ここで一部のフリー記者から「会見が短すぎる」との声が上がり、私も思わず「8人しかやってませんよ! 短すぎますよ!」と抗議の声をあげてしまった。しかし、岸田総理は「聞く力」を一切見せることなく、抗議を完全無視したまま退室した。
*会見打ち切り時の約1分間の映像は下記のYoutube動画参照。
外部配信サイト等で動画を再生できない場合は、筆者のYoutubeチャンネル「犬飼淳 / Jun Inukai」を参照下さい。
やはり指名順序は事前に決まっていた
こうして初めての総理会見はあっけなく終わった。中身のない質疑内容にはがっかりしたが、一方で収穫もあった。というのも、現地で目撃したあまりに奇妙な光景から、噂レベルで聞いていた「会見進行に関する重大な疑念」が、ほぼ確信に変わったからだ。これらは中継映像には映らず、現地参加しないと気付けない内容といえるだろう。
まず、過去に他のフリーランス記者も度々指摘してきたことではあるが、「質問の指名順序が会見前に決まっている」は、間違いなく事実であると感じた。最も分かりやすかったのは、3人目に質問を行ったTBS中村記者の指名シーン。

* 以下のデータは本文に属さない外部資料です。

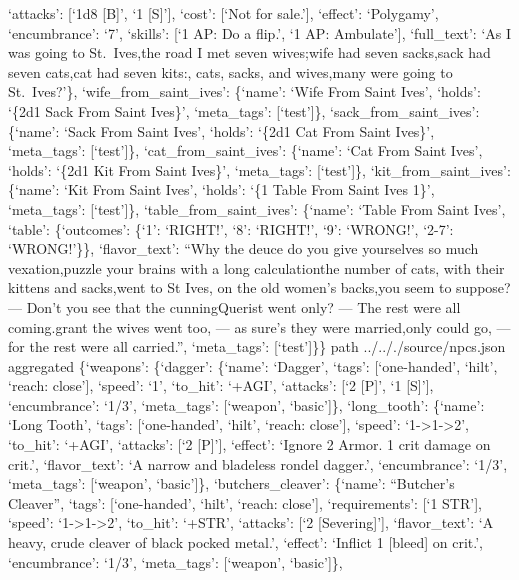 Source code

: \documentclass[
  letterpaper,
  DIV=11,
  numbers=noendperiod]{scrartcl}
\begin{document}
`attacks': {[}`1d8 {[}B{]}', `1 {[}S{]}'{]}, `cost': {[}`Not for
sale.'{]}, `effect': `Polygamy', `encumbrance': `7', `skills': {[}`1 AP:
Do a flip.', `1 AP: Ambulate'{]}, `full\_text': `As I was going to
St.~Ives,\nUpon the road I met seven wives;\nEvery wife had seven
sacks,\nEvery sack had seven cats,\nEvery cat had seven kits:\nKits,
cats, sacks, and wives,\nHow many were going to St.~Ives?'\},
`wife\_from\_saint\_ives': \{`name': `Wife From Saint Ives', `holds':
`\{2d1 Sack From Saint Ives\}', `meta\_tags': {[}`test'{]}\},
`sack\_from\_saint\_ives': \{`name': `Sack From Saint Ives', `holds':
`\{2d1 Cat From Saint Ives\}', `meta\_tags': {[}`test'{]}\},
`cat\_from\_saint\_ives': \{`name': `Cat From Saint Ives', `holds':
`\{2d1 Kit From Saint Ives\}', `meta\_tags': {[}`test'{]}\},
`kit\_from\_saint\_ives': \{`name': `Kit From Saint Ives', `holds': `\{1
Table From Saint Ives 1\}', `meta\_tags': {[}`test'{]}\},
`table\_from\_saint\_ives': \{`name': `Table From Saint Ives', `table':
\{`outcomes': \{`1': `RIGHT!', `8': `RIGHT!', `9': `WRONG!', `2-7':
`WRONG!'\}\}, `flavor\_text': ``Why the deuce do you give yourselves so
much vexation,\nAnd puzzle your brains with a long calculation\nOf the
number of cats, with their kittens and sacks,\nWhich went to St Ives, on
the old women's backs,\nAs you seem to suppose? --- Don't you see that
the cunning\nOld Querist went only? --- The rest were all
coming.\nBut grant the wives went too, --- as sure's they were
married,\nEight only could go, --- for the rest were all carried.'',
`meta\_tags': {[}`test'{]}\}\} path ../.././source/npcs.json aggregated
\{`weapons': \{`dagger': \{`name': `Dagger', `tags': {[}`one-handed',
`hilt', `reach: close'{]}, `speed': `1', `to\_hit': `+AGI', `attacks':
{[}`2 {[}P{]}', `1 {[}S{]}'{]}, `encumbrance': `1/3', `meta\_tags':
{[}`weapon', `basic'{]}\}, `long\_tooth': \{`name': `Long Tooth',
`tags': {[}`one-handed', `hilt', `reach: close'{]}, `speed':
`1-\textgreater1-\textgreater2', `to\_hit': `+AGI', `attacks': {[}`2
{[}P{]}'{]}, `effect': `Ignore 2 Armor. 1 crit damage on crit.',
`flavor\_text': `A narrow and bladeless rondel dagger.', `encumbrance':
`1/3', `meta\_tags': {[}`weapon', `basic'{]}\}, `butchers\_cleaver':
\{`name': ``Butcher's Cleaver'', `tags': {[}`one-handed', `hilt',
`reach: close'{]}, `requirements': {[}`1 STR'{]}, `speed':
`1-\textgreater1-\textgreater2', `to\_hit': `+STR', `attacks': {[}`2
{[}Severing{]}'{]}, `flavor\_text': `A heavy, crude cleaver of black
pocked metal.', `effect': `Inflict 1 {[}bleed{]} on crit.',
`encumbrance': `1/3', `meta\_tags': {[}`weapon', `basic'{]}\},
\end{document}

幹事社2名(共同通信、東京新聞)の質問が終わった直後のため、ほとんどの記者が一斉に挙手したが、なんと司会者(四方敬之 内閣広報官)は手元の紙資料に視線を落としたまま、一度も会見室の大勢の挙手を見ることなく、「TBS、中村さん」と指名したのだ!
その瞬間「司会者は超能力者なのか⁉」と呆気に取られてしまった。そうでもない限り、「3人目にTBS 中村記者を指名することは事前に決まっていた」と思わざるを得ない。さらに、6人目の京都新聞・国貞記者の指名時にも全く同じことが起きた。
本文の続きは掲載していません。